[[ RECORDS FOR THIS TASK open ]]
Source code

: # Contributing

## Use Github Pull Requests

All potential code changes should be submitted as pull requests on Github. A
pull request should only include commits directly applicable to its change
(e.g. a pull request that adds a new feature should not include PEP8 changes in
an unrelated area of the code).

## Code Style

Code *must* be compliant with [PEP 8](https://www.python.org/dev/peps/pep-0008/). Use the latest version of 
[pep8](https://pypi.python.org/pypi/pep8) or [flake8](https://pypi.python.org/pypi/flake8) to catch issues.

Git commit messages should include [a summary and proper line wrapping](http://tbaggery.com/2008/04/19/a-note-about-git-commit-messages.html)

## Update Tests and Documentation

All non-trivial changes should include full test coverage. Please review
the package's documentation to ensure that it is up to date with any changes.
[[ RECORDS FOR THIS TASK closed ]]
--- WORK REQUEST ---
Look for the string "https" in the records, and copy every line where it is found.

--- RESPONSE TO THIS EXERCISE ---
Code *must* be compliant with [PEP 8](https://www.python.org/dev/peps/pep-0008/). Use the latest version of 
[pep8](https://pypi.python.org/pypi/pep8) or [flake8](https://pypi.python.org/pypi/flake8) to catch issues.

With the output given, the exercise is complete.